§ Given information
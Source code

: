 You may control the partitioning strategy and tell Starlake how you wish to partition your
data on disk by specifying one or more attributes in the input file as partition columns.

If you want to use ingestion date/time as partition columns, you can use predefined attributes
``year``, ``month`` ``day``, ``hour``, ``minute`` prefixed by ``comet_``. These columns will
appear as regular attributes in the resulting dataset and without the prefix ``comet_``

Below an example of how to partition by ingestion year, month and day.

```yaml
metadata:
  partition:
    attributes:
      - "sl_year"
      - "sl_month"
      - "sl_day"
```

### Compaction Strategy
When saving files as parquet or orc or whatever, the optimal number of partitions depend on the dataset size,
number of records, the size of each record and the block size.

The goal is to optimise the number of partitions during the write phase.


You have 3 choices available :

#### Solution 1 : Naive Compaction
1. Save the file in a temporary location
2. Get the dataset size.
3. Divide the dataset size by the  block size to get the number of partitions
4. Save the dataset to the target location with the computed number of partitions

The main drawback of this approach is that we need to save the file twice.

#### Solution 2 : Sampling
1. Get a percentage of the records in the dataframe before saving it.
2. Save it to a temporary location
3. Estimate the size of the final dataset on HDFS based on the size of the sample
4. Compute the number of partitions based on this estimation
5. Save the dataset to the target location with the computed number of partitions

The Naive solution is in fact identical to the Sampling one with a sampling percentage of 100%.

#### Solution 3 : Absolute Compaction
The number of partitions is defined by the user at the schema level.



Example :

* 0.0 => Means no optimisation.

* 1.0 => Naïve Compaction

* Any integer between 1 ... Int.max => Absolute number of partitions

§ Task directions
Check every line of the data and give the number of them that hold the string "temporary", with no other words.

§ Exercise result
2